*** Data records ***
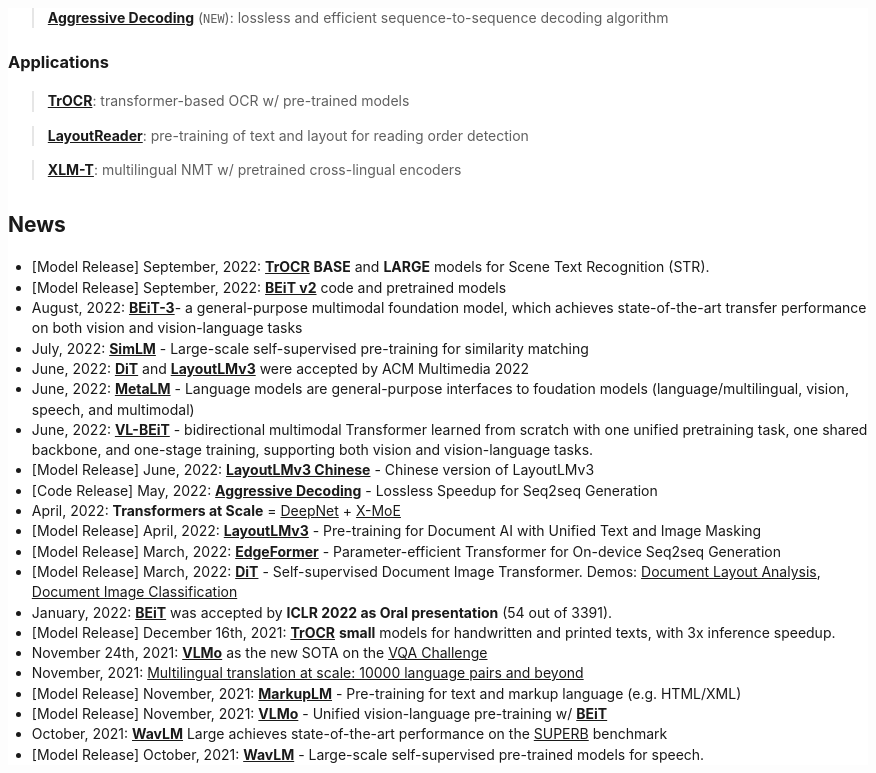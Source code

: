 > [**Aggressive Decoding**](https://arxiv.org/pdf/2205.10350.pdf) (```NEW```): lossless and efficient sequence-to-sequence decoding algorithm

### Applications
> [**TrOCR**](https://github.com/microsoft/unilm/tree/master/trocr): transformer-based OCR w/ pre-trained models
 
> [**LayoutReader**](https://github.com/microsoft/unilm/tree/master/layoutreader): pre-training of text and layout for reading order detection

> [**XLM-T**](https://github.com/microsoft/unilm/tree/master/xlmt): multilingual NMT w/ pretrained cross-lingual encoders


## News
- [Model Release] September, 2022: [**TrOCR**](https://github.com/microsoft/unilm/tree/master/trocr) **BASE** and **LARGE** models for Scene Text Recognition (STR).
- [Model Release] September, 2022: [**BEiT v2**](https://github.com/microsoft/unilm/tree/master/beit2) code and pretrained models
- August, 2022: [**BEiT-3**](https://arxiv.org/abs/2208.10442)- a general-purpose multimodal foundation model, which achieves state-of-the-art transfer performance on both vision and vision-language tasks
- July, 2022: [**SimLM**](https://github.com/microsoft/unilm/tree/master/simlm) - Large-scale self-supervised pre-training for similarity matching
- June, 2022: [**DiT**](https://arxiv.org/abs/2203.02378) and [**LayoutLMv3**](https://arxiv.org/abs/2204.08387) were accepted by ACM Multimedia 2022
- June, 2022: [**MetaLM**](https://github.com/microsoft/unilm/tree/master/metalm) - Language models are general-purpose interfaces to foudation models (language/multilingual, vision, speech, and multimodal)
- June, 2022: [**VL-BEiT**](https://github.com/microsoft/unilm/tree/master/vl-beit) - bidirectional multimodal Transformer learned from scratch with one unified pretraining task, one shared backbone, and one-stage training, supporting both vision and vision-language tasks.
- [Model Release] June, 2022: [**LayoutLMv3 Chinese**](https://github.com/microsoft/unilm/tree/master/layoutlmv3#form-understanding-on-xfund) - Chinese version of LayoutLMv3
- [Code Release] May, 2022: [**Aggressive Decoding**](https://github.com/microsoft/unilm/tree/master/decoding) - Lossless Speedup for Seq2seq Generation
- April, 2022: **Transformers at Scale** = [DeepNet](https://arxiv.org/abs/2203.00555) + [X-MoE](https://arxiv.org/abs/2204.09179)
- [Model Release] April, 2022: [**LayoutLMv3**](https://github.com/microsoft/unilm/tree/master/layoutlmv3) - Pre-training for Document AI with Unified Text and Image Masking
- [Model Release] March, 2022: [**EdgeFormer**](https://github.com/microsoft/unilm/tree/master/edgelm) - Parameter-efficient Transformer for On-device Seq2seq Generation
- [Model Release] March, 2022: [**DiT**](https://github.com/microsoft/unilm/tree/master/dit) - Self-supervised Document Image Transformer. Demos: [Document Layout Analysis](https://huggingface.co/spaces/nielsr/dit-document-layout-analysis), [Document Image Classification](https://huggingface.co/spaces/microsoft/document-image-transformer)
- January, 2022: [**BEiT**](https://openreview.net/forum?id=p-BhZSz59o4) was accepted by **ICLR 2022 as Oral presentation** (54 out of 3391).
- [Model Release] December 16th, 2021: [**TrOCR**](https://github.com/microsoft/unilm/tree/master/trocr) **small** models for handwritten and printed texts, with 3x inference speedup.
- November 24th, 2021: [**VLMo**](https://github.com/microsoft/unilm/tree/master/vlmo) as the new SOTA on the [VQA Challenge](https://eval.ai/web/challenges/challenge-page/830/leaderboard/2278)
- November, 2021: [Multilingual translation at scale: 10000 language pairs and beyond](https://www.microsoft.com/en-us/translator/blog/2021/11/22/multilingual-translation-at-scale-10000-language-pairs-and-beyond/)
- [Model Release] November, 2021: [**MarkupLM**](https://github.com/microsoft/unilm/tree/master/markuplm) - Pre-training for text and markup language (e.g. HTML/XML)
- [Model Release] November, 2021: [**VLMo**](https://github.com/microsoft/unilm/tree/master/vlmo) - Unified vision-language pre-training w/ [**BEiT**](https://github.com/microsoft/unilm/tree/master/beit)
- October, 2021: [**WavLM**](https://github.com/microsoft/unilm/tree/master/wavlm) Large achieves state-of-the-art performance on the [SUPERB](https://superbbenchmark.org/leaderboard) benchmark
- [Model Release] October, 2021: [**WavLM**](https://github.com/microsoft/unilm/tree/master/wavlm) - Large-scale self-supervised pre-trained models for speech. 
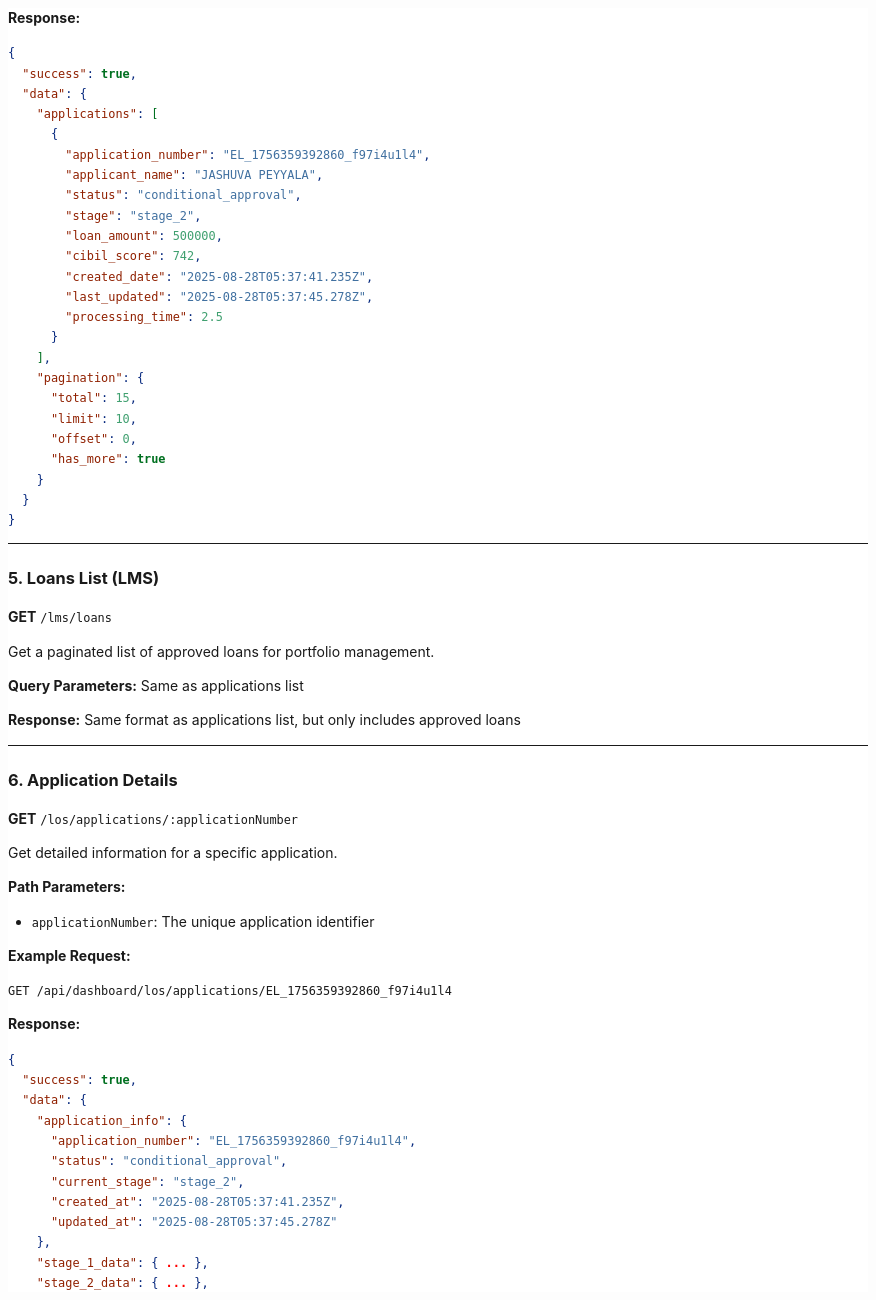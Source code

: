 **Response:**
```json
{
  "success": true,
  "data": {
    "applications": [
      {
        "application_number": "EL_1756359392860_f97i4u1l4",
        "applicant_name": "JASHUVA PEYYALA",
        "status": "conditional_approval",
        "stage": "stage_2",
        "loan_amount": 500000,
        "cibil_score": 742,
        "created_date": "2025-08-28T05:37:41.235Z",
        "last_updated": "2025-08-28T05:37:45.278Z",
        "processing_time": 2.5
      }
    ],
    "pagination": {
      "total": 15,
      "limit": 10,
      "offset": 0,
      "has_more": true
    }
  }
}
```

---

### 5. Loans List (LMS)
**GET** `/lms/loans`

Get a paginated list of approved loans for portfolio management.

**Query Parameters:** Same as applications list

**Response:** Same format as applications list, but only includes approved loans

---

### 6. Application Details
**GET** `/los/applications/:applicationNumber`

Get detailed information for a specific application.

**Path Parameters:**
- `applicationNumber`: The unique application identifier

**Example Request:**
```
GET /api/dashboard/los/applications/EL_1756359392860_f97i4u1l4
```

**Response:**
```json
{
  "success": true,
  "data": {
    "application_info": {
      "application_number": "EL_1756359392860_f97i4u1l4",
      "status": "conditional_approval",
      "current_stage": "stage_2",
      "created_at": "2025-08-28T05:37:41.235Z",
      "updated_at": "2025-08-28T05:37:45.278Z"
    },
    "stage_1_data": { ... },
    "stage_2_data": { ... },
```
*** End of Data records ***
Reproduce the listing above exactly from the line containing "unique application identifier" through its last line, with both of those lines included.

[Result of this task]
- `applicationNumber`: The unique application identifier

**Example Request:**
```
GET /api/dashboard/los/applications/EL_1756359392860_f97i4u1l4
```

**Response:**
```json
{
  "success": true,
  "data": {
    "application_info": {
      "application_number": "EL_1756359392860_f97i4u1l4",
      "status": "conditional_approval",
      "current_stage": "stage_2",
      "created_at": "2025-08-28T05:37:41.235Z",
      "updated_at": "2025-08-28T05:37:45.278Z"
    },
    "stage_1_data": { ... },
    "stage_2_data": { ... },
```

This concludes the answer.